Félix Saparelli

(about me)

a.k.a. passcod

Extracting JS from HTML source

Posted on Sep 10 ‘18

This snippet is also tagged as , ,

I decided last month I would make an effort to post more technical articles, single-thing blurbs to show neat things I’ve done, or just tiny scripts, workspace improvements, that kind of thing.

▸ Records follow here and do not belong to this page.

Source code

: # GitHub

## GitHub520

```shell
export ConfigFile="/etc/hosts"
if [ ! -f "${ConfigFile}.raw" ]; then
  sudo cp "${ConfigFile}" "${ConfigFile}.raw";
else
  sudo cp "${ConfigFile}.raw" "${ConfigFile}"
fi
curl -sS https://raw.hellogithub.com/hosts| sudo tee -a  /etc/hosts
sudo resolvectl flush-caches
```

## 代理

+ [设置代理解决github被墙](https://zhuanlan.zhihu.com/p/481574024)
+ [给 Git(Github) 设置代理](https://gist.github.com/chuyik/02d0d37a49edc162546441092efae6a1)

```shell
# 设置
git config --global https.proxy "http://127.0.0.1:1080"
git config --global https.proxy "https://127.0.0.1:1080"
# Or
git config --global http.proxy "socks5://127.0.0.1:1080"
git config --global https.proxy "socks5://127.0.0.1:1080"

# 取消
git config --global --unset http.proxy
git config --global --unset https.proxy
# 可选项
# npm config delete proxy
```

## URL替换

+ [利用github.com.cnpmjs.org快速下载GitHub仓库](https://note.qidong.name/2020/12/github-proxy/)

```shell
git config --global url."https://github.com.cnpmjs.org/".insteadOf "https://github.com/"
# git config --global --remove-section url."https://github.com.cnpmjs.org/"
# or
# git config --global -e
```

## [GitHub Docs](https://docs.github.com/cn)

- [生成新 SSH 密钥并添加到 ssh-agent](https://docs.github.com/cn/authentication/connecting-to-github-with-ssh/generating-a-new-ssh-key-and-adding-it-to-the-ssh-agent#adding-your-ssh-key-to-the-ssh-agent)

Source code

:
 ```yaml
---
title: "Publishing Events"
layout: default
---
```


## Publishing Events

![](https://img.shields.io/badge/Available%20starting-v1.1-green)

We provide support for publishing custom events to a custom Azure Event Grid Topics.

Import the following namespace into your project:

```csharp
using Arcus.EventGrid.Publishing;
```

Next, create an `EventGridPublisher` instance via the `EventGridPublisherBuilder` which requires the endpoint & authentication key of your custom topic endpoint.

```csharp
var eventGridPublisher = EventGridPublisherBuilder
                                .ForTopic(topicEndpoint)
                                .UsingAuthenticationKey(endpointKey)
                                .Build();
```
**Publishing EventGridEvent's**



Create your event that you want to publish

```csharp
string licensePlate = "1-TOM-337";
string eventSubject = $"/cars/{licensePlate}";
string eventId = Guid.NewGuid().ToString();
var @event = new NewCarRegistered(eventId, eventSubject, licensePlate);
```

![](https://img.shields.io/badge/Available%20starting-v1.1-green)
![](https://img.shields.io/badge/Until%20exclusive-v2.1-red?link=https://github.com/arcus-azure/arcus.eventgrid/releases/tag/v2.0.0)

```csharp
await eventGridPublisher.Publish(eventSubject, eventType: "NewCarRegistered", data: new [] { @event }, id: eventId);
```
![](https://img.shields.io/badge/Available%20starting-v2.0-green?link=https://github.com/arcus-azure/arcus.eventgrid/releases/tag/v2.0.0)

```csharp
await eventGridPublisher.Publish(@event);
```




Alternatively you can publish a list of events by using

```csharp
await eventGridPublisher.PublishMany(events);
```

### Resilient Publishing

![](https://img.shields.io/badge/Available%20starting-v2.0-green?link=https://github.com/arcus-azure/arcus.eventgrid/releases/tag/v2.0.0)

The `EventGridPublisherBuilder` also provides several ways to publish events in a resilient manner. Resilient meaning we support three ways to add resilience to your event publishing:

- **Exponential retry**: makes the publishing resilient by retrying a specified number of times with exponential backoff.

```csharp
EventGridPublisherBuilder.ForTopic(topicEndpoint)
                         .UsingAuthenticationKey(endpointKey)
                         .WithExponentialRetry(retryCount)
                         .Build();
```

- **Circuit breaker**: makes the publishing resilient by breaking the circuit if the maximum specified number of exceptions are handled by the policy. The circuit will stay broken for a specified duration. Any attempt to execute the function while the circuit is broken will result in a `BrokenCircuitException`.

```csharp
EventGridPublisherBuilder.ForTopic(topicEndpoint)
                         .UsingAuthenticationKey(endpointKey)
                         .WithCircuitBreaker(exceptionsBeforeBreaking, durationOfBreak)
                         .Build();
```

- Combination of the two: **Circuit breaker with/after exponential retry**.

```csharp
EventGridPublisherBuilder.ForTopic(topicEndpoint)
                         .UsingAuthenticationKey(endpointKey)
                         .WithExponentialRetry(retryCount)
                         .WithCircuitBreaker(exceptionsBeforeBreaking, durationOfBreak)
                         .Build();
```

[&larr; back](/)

Today’s is a small ruby script I coded in a few minutes to extract all the JS from a source tree of mixed files (like a PHP codebase). It outputs into a folder; the idea is then to use ripgrep to look through it. In our case, we wanted to find some ES2017 features we shouldn’t have used (as they’re not supported in our browser range).

require ‘nokogiri’

ARGV.each do |file|
  begin
    puts “Processing #{file}…”

    if file =~ /\.js$/
      jspath = “alljs/#{file}”
      `mkdir -p #{jspath}; rmdir #{jspath}`
      File.write(jspath, File.read(file))
      next
    end

    index = 0
    doc = File.open(file) { |f| Nokogiri::HTML(f) }
    doc.css(‘script’).each do |scr|
      next unless !scr[‘type’] || scr[‘type’].empty? || scr[‘type’] =~ /javascript/
      jspath = “alljs/#{file}.#{index}.js”
      `mkdir -p #{jspath}; rmdir #{jspath}`
      File.write(jspath, scr.content)
      index += 1
    end
  end
end

Usage is like this:

tree -if application client | rg ‘.(tpl|html|php|js)$’ | xargs ruby extract-js.rb

Some details and notes:

  • tree -f prints the full relative path.
  • tree -i doesn’t print the ascii art tree.
  • Passing folders to tree only looks into those folders but bases the paths on the current dir.
  • mkdir -p #{path}; rmdir #{path} is an awful hack but it works! It builds the tree to that point minus the file you want to write. I couldn’t be bothered figuring out how to do path parsing and splitting correctly for such a quick script.
  • Several lines are just copied wholesale (for the JS/HTML switch): this is entirely fine. Sandi Metz has a cool phrase for it, but basically: don’t fear simply copying things around. DRY is for when you want to extract and abstract. It’s one of the last steps. And I add: sometimes it’s not necessary at all.